I do raise them before long time ago but i never breed them, also how long will it take them to grow if they are still fry? Can you explain what i need for the breeding please?


----------



## thekoimaiden (Oct 19, 2011)

I've never bred them. This sounds like a question for the breeding subforum. You can find it here. Fish Breeding 

Or you could PM Lupin, our resident goldfish expert. I'm no expert, but I have kept them for a while. Breeding (in any form) isn't my thing.


----------



## Lupin (Aug 2, 2006)

I Love Tetras And Oscar said:


> I do raise them before long time ago but i never breed them, also how long will it take them to grow if they are still fry? Can you explain what i need for the breeding please?


Goldfish reach an inch when they're at least 4-5 weeks. They tend to grow incredibly fast at first especially when they are kept in tubs with plenty of plants. Beware of where you are getting your plants. I lost hundreds of my goldfish fry to dragonfly nymphs!
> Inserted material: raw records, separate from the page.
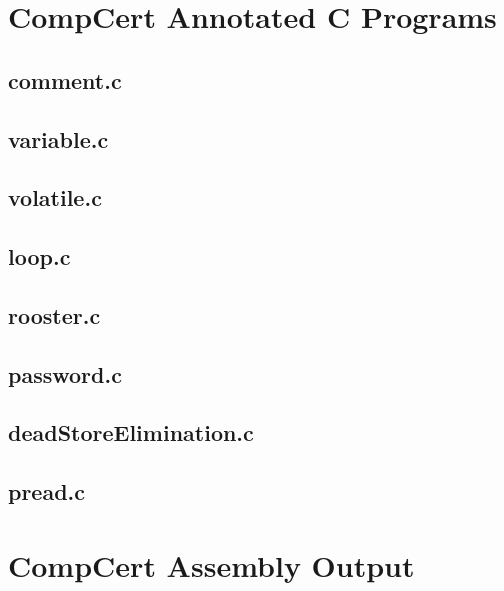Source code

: \begin{appendices}
\chapter{CompCert Annotated C Programs}
\label{app:compCertC}
\section{comment.c}


\section{variable.c}


\section{volatile.c}


\section{loop.c}


\section{rooster.c}


\section{password.c}


\section{deadStoreElimination.c}


\section{pread.c}


\chapter{CompCert Assembly Output}
\label{app:compCertAssembly}
\lstset{language=[x64]Assembler}

\end{appendices}
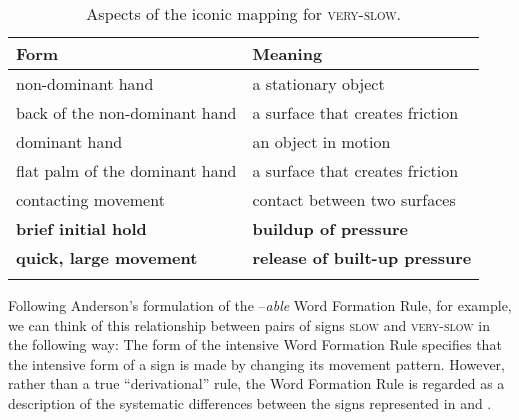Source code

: \documentclass[output=paper,
modfonts
]{LSP/langsci}
\begin{document}
\begin{table}
\caption{Aspects of the iconic mapping for \textsc{very-slow}.}
\label{tab:2}

\begin{tabular}{ll}
\lsptoprule
Form & Meaning\\
\midrule
non-dominant hand & a stationary object\\

back of the non-dominant hand & a surface that creates friction\\

dominant hand & an object in motion\\

flat palm of the dominant hand & a surface that creates friction\\

contacting movement & contact between two surfaces\\

\textbf{brief initial hold} & \textbf{buildup of pressure}\\

\textbf{quick, large movement} & \textbf{release of built-up pressure}\\
\lspbottomrule
\end{tabular}
\end{table}

  Following Anderson's \citeyearpar[186]{anderson1992} formulation of the –\textit{able} Word Formation Rule, for example, we can think of this relationship between pairs of signs \textsc{slow} and \textsc{very-slow} in the following way:\textsc{} The form of the intensive Word Formation Rule specifies that the intensive form of a sign is made by changing its movement pattern. However, rather than a true ``derivational'' rule, the Word Formation Rule is regarded as a description of the systematic differences between the signs represented in  and .
\end{document}
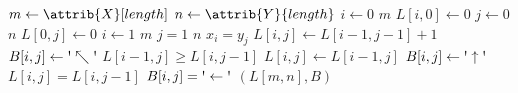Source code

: \begin{codebox}
\li $m \gets \attrib{X}[length]$
\li $n \gets \attrib{Y}{length}$
\li \For $i \gets 0$ \To $m$
\li \Do
		$L[i,0] \gets 0$
	\End
\li \For $j \gets 0$ \To $n$
\li \Do
		$L[0,j] \gets 0$
	\End
\li \For $i \gets 1$ \To $m$
\li \Do
		\For $j = 1$ \To $n$
\li 	\Do
			\If $x_i = y_j$
\li 		\Then
				$L[i,j] \gets L[i-1,j-1] + 1$
\li				$B[i,j] \gets \textnormal{\textquotesingle}\nwarrow\textnormal{\textquotesingle}$
\li			\ElseIf $L[i-1,j] \geq L[i,j-1]$
\li			\Then
				$L[i,j] \gets L[i-1,j]$
\li				$B[i,j] \gets \textnormal{\textquotesingle}\uparrow\textnormal{\textquotesingle}$
\li			\ElseNoIf
\li				$L[i,j] = L[i,j-1]$
\li				$B[i,j] = \textnormal{\textquotesingle}\leftarrow\textnormal{\textquotesingle}$
			\End
		\End
	\End
\li \Return $(L[m,n],B)$
\end{codebox}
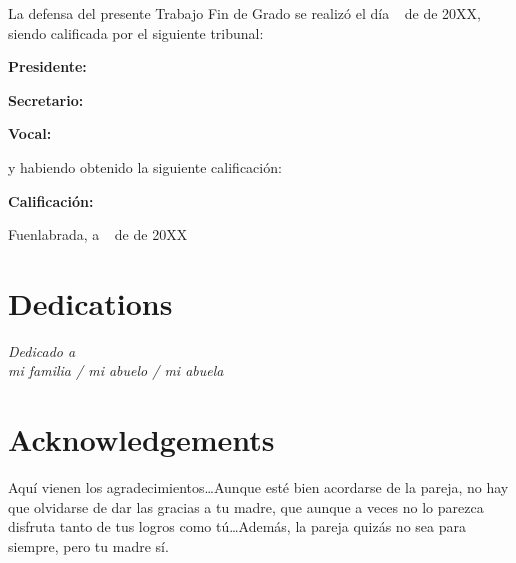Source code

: \documentclass[a4paper, 12pt]{book}
\begin{document}
\vspace{1cm}
La defensa del presente Trabajo Fin de Grado se realizó el día \qquad$\;\,$ de \qquad\qquad\qquad\qquad \newline de 20XX, siendo calificada por el siguiente tribunal:


\vspace{0.5cm}
\textbf{Presidente:}

\vspace{1.2cm}
\textbf{Secretario:}

\vspace{1.2cm}
\textbf{Vocal:}


\vspace{1.2cm}
y habiendo obtenido la siguiente calificación:

\vspace{1cm}
\textbf{Calificación:}


\vspace{1cm}
\begin{flushright}
Fuenlabrada, a \qquad$\;\,$ de \qquad\qquad\qquad\qquad de 20XX
\end{flushright}


\chapter*{Dedications}
\begin{flushright}
\textit{Dedicado a \\
mi familia / mi abuelo / mi abuela}
\end{flushright}


\chapter*{Acknowledgements}

Aquí vienen los agradecimientos\ldots Aunque esté bien acordarse de la pareja,
no hay que olvidarse de dar las gracias a tu madre, que aunque a veces no lo
parezca disfruta tanto de tus logros como tú\ldots Además, la pareja quizás
no sea para siempre, pero tu madre sí.
\end{document}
Please reconsider breeding if you are lacking enough space because these are definitely going to take up a lot of filtration and water changes with plenty of wastes produced. Do not expect all the fry to survive adulthood. On the other hand, it would be much better if you focus on half a dozen fry to raise with than deal with hundreds of stunted fish. Quality over quantity.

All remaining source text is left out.